SSL Certificates Browser Compatibility List - staunch
http://www.whichssl.com/comparisons/compatibility.html
======
jws
"We've done our research so you don't have to." -- and then we took the giant
flipping table and crammed it behind a 3x5 inch frame so you have to pan about
like a ouija board even though you are using an LCD the size of a picture
window.

------
briansmith
This site is owned and operated by Comodo. There are similar sites operated by
their competitors. Most of them make it very difficult to find out what the
certificate chains (including the root certificate) are for the different
products.

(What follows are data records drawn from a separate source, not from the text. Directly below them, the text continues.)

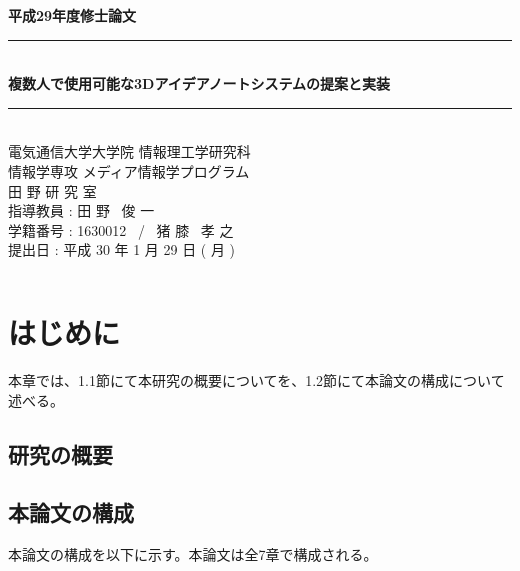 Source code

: \documentclass[11pt,a4j, titlepage]{jarticle} %
\begin{document}
\begin{titlepage}
	\begin{center}
		\vspace{8ex}
		{\Large \bf 平成29年度修士論文}
		\vspace{3ex}\\
		\rule{\hsize}{2mm}
		\vspace{1mm}\\ 
		{\LARGE \bf 複数人で使用可能な3Dアイデアノートシステムの提案と実装} 
		\vspace{6mm}\\ 
		\rule{\hsize}{2mm} 
		\vspace{2.5cm} \\ 
		{\Large 電気通信大学大学院 情報理工学研究科 \\ 
		情報学専攻 メディア情報学プログラム} 
		\vspace{2ex} \\ 
		\renewcommand{\thefootnote}{\fnsymbol{footnote}} 
		{\Large 田 野 研 究 室} 
		\vspace{3ex} \\ 
		{\Large 指導教員 : 田 野 \ 俊 一} 
		\vspace{3ex} \\
		{\Large 学籍番号 : 1630012 \ / \ 猪 膝 \ 孝 之} 
		\vspace{5ex} \\ 
		{\Large 提出日 : 平成 30 年 1 月 29 日 ( 月 )} 
		\vspace{-5ex} \\ 
		\begin{verbatim} 
		\end{verbatim} 
	\end{center} 
\end{titlepage}

\tableofcontents
\newpage
\listoffigures
\newpage
\listoftables
\newpage
\section{はじめに}
本章では、1.1節にて本研究の概要についてを、1.2節にて本論文の構成について述べる。

\subsection{研究の概要}


\subsection{本論文の構成}
本論文の構成を以下に示す。本論文は全7章で構成される。
\end{document}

That is the most important piece of information because that is the
only way you can verify compatibility for the browsers and devices you are
targeting.

As recently as two years ago, I was using phones that had only the Verisign
Class 2 (IIRC) root certificate (the most expensive one on the market). If you
don't want to pay over $400 a year for a cert then the next best option is
GeoTrust's ~$89/yr QuickSSL cert, which is installed on _most_ phones. After
that, you can try Comodo's InstantSSL certificate. Before ordering, contact
Comodo's technical support and tell them you want a certificate that actually
works on mobile phones. They will respond with the information you need to
order an InstantSSL certificate (cheap, domain-validation-only) that has a
similar (the same?) cert. chain as their EnterpriseSSL certs.